Abstract:
Objective To develop an AI agent dedicated to assisting the diagnosis and treatment of pneumoconiosis, improve clinical communication outcomes and treatment adherence, and promote precision prevention and control of pneumoconiosis.
Methods A cross-sectional study was conducted by recruiting 388 patients with pneumoconiosis in Guangdong Province. Behavioral characteristics and difficulties in this population were analyzed and incorporated into workflow scripts. Unstructured interviews were conducted with 4 patients, 2 respiratory physicians, 1 volunteer from a public welfare organization, and 1 occupational disease litigation attorney. Based on the questionnaire and interview results, an AI agent was developed on the Coze platform, and its effectiveness and advantages were evaluated through specialist physician assessment and comparison with the use of general-purpose large models.

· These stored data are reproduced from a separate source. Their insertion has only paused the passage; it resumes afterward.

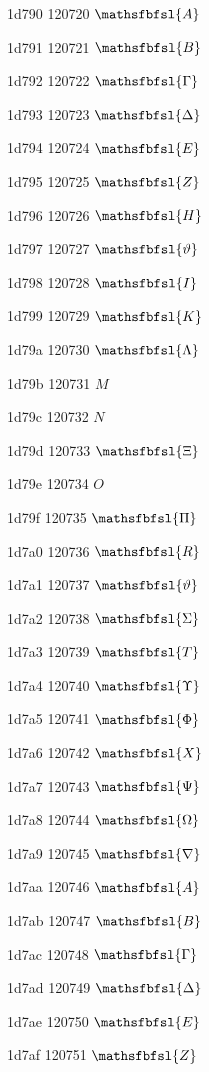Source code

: \documentclass[11pt]{article}
\begin{document}
1d790 120720 \ensuremath{\mathsfbfsl{A}}

1d791 120721 \ensuremath{\mathsfbfsl{B}}

1d792 120722 \ensuremath{\mathsfbfsl{\Gamma}}

1d793 120723 \ensuremath{\mathsfbfsl{\Delta}}

1d794 120724 \ensuremath{\mathsfbfsl{E}}

1d795 120725 \ensuremath{\mathsfbfsl{Z}}

1d796 120726 \ensuremath{\mathsfbfsl{H}}

1d797 120727 \ensuremath{\mathsfbfsl{\vartheta}}

1d798 120728 \ensuremath{\mathsfbfsl{I}}

1d799 120729 \ensuremath{\mathsfbfsl{K}}

1d79a 120730 \ensuremath{\mathsfbfsl{\Lambda}}

1d79b 120731 \ensuremath{M}

1d79c 120732 \ensuremath{N}

1d79d 120733 \ensuremath{\mathsfbfsl{\Xi}}

1d79e 120734 \ensuremath{O}

1d79f 120735 \ensuremath{\mathsfbfsl{\Pi}}

1d7a0 120736 \ensuremath{\mathsfbfsl{R}}

1d7a1 120737 \ensuremath{\mathsfbfsl{\vartheta}}

1d7a2 120738 \ensuremath{\mathsfbfsl{\Sigma}}

1d7a3 120739 \ensuremath{\mathsfbfsl{T}}

1d7a4 120740 \ensuremath{\mathsfbfsl{\Upsilon}}

1d7a5 120741 \ensuremath{\mathsfbfsl{\Phi}}

1d7a6 120742 \ensuremath{\mathsfbfsl{X}}

1d7a7 120743 \ensuremath{\mathsfbfsl{\Psi}}

1d7a8 120744 \ensuremath{\mathsfbfsl{\Omega}}

1d7a9 120745 \ensuremath{\mathsfbfsl{\nabla}}

1d7aa 120746 \ensuremath{\mathsfbfsl{A}}

1d7ab 120747 \ensuremath{\mathsfbfsl{B}}

1d7ac 120748 \ensuremath{\mathsfbfsl{\Gamma}}

1d7ad 120749 \ensuremath{\mathsfbfsl{\Delta}}

1d7ae 120750 \ensuremath{\mathsfbfsl{E}}

1d7af 120751 \ensuremath{\mathsfbfsl{Z}}
\end{document}
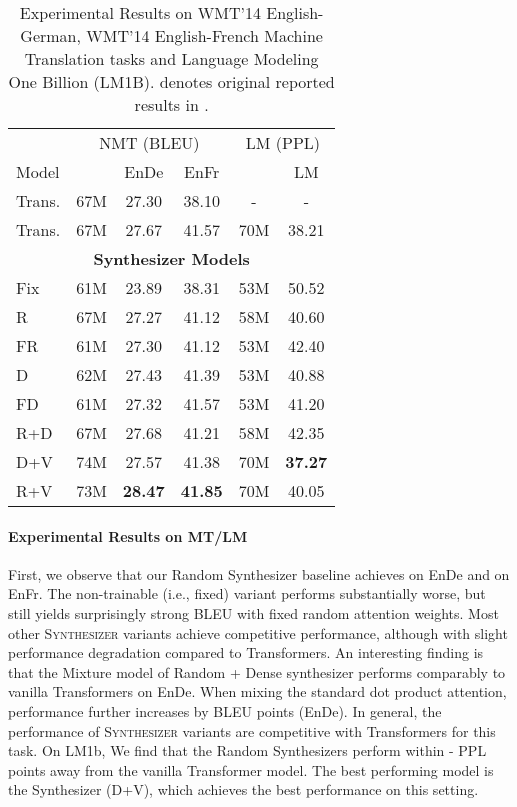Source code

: \documentclass{article} \usepackage{iclr2021_conference,times}
\begin{document}
\begin{minipage}{0.54\linewidth}
\begin{table}[H]
\small
    \begin{tabular}{l|ccc|cc}
    \hline
     &    \multicolumn{3}{c}{NMT (BLEU) } & \multicolumn{2}{c}{LM (PPL)}\\
         Model &  & EnDe & EnFr &  & LM \\
         \hline
         Trans.
          & 67M &  27.30 & 38.10 & - &- \\
         Trans. & 67M & 27.67  & 41.57 & 70M & 
         38.21\\
\hline
         \multicolumn{6}{c}{\textbf{Synthesizer Models}} \\ 
         \hline
Fix  & 61M & 23.89  & 38.31 & 53M &50.52 \\
         R & 67M & 27.27 & 41.12 & 58M & 40.60 \\
         FR & 61M & 27.30 & 41.12 &53M & 42.40 \\
D  & 62M & 27.43  & 41.39 & 53M & 40.88 \\
       FD & 61M & 27.32 & 41.57  & 53M & 41.20  \\
R+D & 67M & 27.68 &  41.21 & 58M &42.35 \\ 
         D+V & 74M &27.57  & 41.38 & 70M & \textbf{37.27} \\
R+V & 73M & \textbf{28.47} &  \textbf{41.85} & 70M & 40.05\\
         \hline
    \end{tabular}
    \caption{Experimental Results on WMT'14 English-German, WMT'14 English-French Machine Translation tasks and Language Modeling One Billion (LM1B).  denotes original reported results in \citep{vaswani2017attention}.}
     \label{tab:ende}
     \end{table}
\end{minipage}
\begin{minipage}{0.5\linewidth}
\paragraph{Experimental Results on MT/LM} First, we observe that our Random Synthesizer baseline achieves  on EnDe and  on EnFr.  The non-trainable (i.e., fixed) variant performs substantially worse, but still yields surprisingly strong  BLEU with fixed random attention weights. Most other \textsc{Synthesizer} variants achieve competitive performance, although with slight performance degradation compared to Transformers. An interesting finding is that the Mixture model of Random + Dense synthesizer performs comparably to vanilla Transformers on EnDe. When mixing the standard dot product attention, performance further increases by  BLEU points (EnDe). In general, the performance of \textsc{Synthesizer} variants are competitive with Transformers for this task. On LM1b, We find that the Random Synthesizers perform within - PPL points away from the vanilla Transformer model. The best performing model is the Synthesizer (D+V), which achieves the best performance on this setting.
\end{minipage}
\end{document}
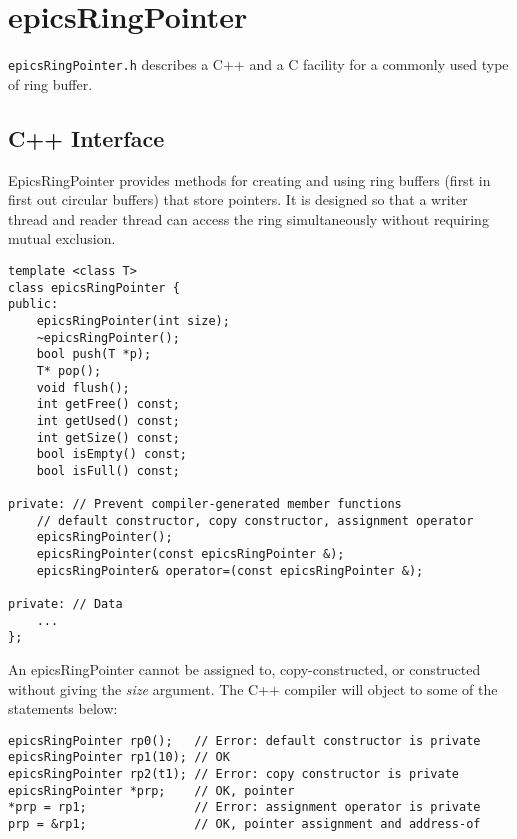 \section{epicsRingPointer}

\verb|epicsRingPointer.h| describes a C++ and a C facility for a commonly used type of ring buffer.

\subsection{C++ Interface}

EpicsRingPointer provides methods for creating and using ring buffers (first in first out circular buffers) that store pointers.
It is designed so that a writer thread and reader thread can access the ring simultaneously without requiring mutual exclusion.

\begin{verbatim}
template <class T>
class epicsRingPointer {
public:
    epicsRingPointer(int size);
    ~epicsRingPointer();
    bool push(T *p);
    T* pop();
    void flush();
    int getFree() const;
    int getUsed() const;
    int getSize() const;
    bool isEmpty() const;
    bool isFull() const;

private: // Prevent compiler-generated member functions
    // default constructor, copy constructor, assignment operator
    epicsRingPointer();
    epicsRingPointer(const epicsRingPointer &);
    epicsRingPointer& operator=(const epicsRingPointer &);

private: // Data
    ...
};
\end{verbatim}

An epicsRingPointer cannot be assigned to, copy-constructed, or constructed without giving the \emph{size} argument.
The C++ compiler will object to some of the statements below:

\begin{verbatim}
epicsRingPointer rp0();   // Error: default constructor is private
epicsRingPointer rp1(10); // OK
epicsRingPointer rp2(t1); // Error: copy constructor is private
epicsRingPointer *prp;    // OK, pointer
*prp = rp1;               // Error: assignment operator is private
prp = &rp1;               // OK, pointer assignment and address-of
\end{verbatim}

Results A total of 357 patients were ultimately included, of whom 344 were male (96.4%). Questionnaire results showed that, regarding disease cognition, patients’ treatment cognition was positively influenced only by educational level (B = 0.110, β = 0.163, P < 0.01). Symptom cognition was influenced not only positively by educational level (B = 0.082, β = 0.112, P < 0.05) but also negatively by hope level (B = −0.480, β = −0.190, P < 0.001). The total cognition score was positively influenced by educational level (B = 0.192, β = 0.115, P < 0.05) and negatively influenced by hope level (B = −0.754, β = −0.131, P < 0.05). Regarding self-management capacity, female patients had higher self-management capacity than male patients (B = 6.875, β = 0.156, P < 0.01). Educational level, disease stage, degree of media exposure, and hope level all showed positive effects (B = 0.519, β = 0.110, P < 0.05; B = 1.134, β = 0.125, P < 0.05; B = 0.782, β = 0.323, P < 0.001; B = 2.090, β = 0.128, P < 0.05). Unstructured interview results showed that many patients had passive information behaviors, lacked health education support from primary-level organizations, and had a structural imbalance in disease cognition; interviewees without pneumoconiosis generally considered that patients had certain problems in obtaining disease information and in physician-patient communication. The AI agent “E Xiaozhu”, developed to address these issues, includes the following core functions: knowledge-graph-based intelligent Q&A, standardized guidance for symptom self-assessment, generation of personalized health management plans, and pre-visit communication assistance. Two specialist physicians reported that “E Xiaozhu” has adequate reliability and scientific rigor. A comparison of human-AI interaction in response to specific diagnostic and therapeutic questions between the AI agent “E Xiaozhu” and general-purpose large models such as DeepSeek and Xinghuo showed that the AI agent can provide diagnostic and therapeutic information more directly from a specialist physician perspective, and offers emotional support, thereby facilitating patients’ active disease management. Therefore, the AI agent “E Xiaozhu” can optimize the diagnostic and therapeutic communication model by improving treatment efficiency and information completeness, considering patient needs, and analyzing complex lesions.
Conclusion The AI agent developed based on the cognitive and behavioral characteristics of patients with pneumoconiosis can assist in providing more comprehensive diagnosis and life advice, and to improve treatment and communication outcomes.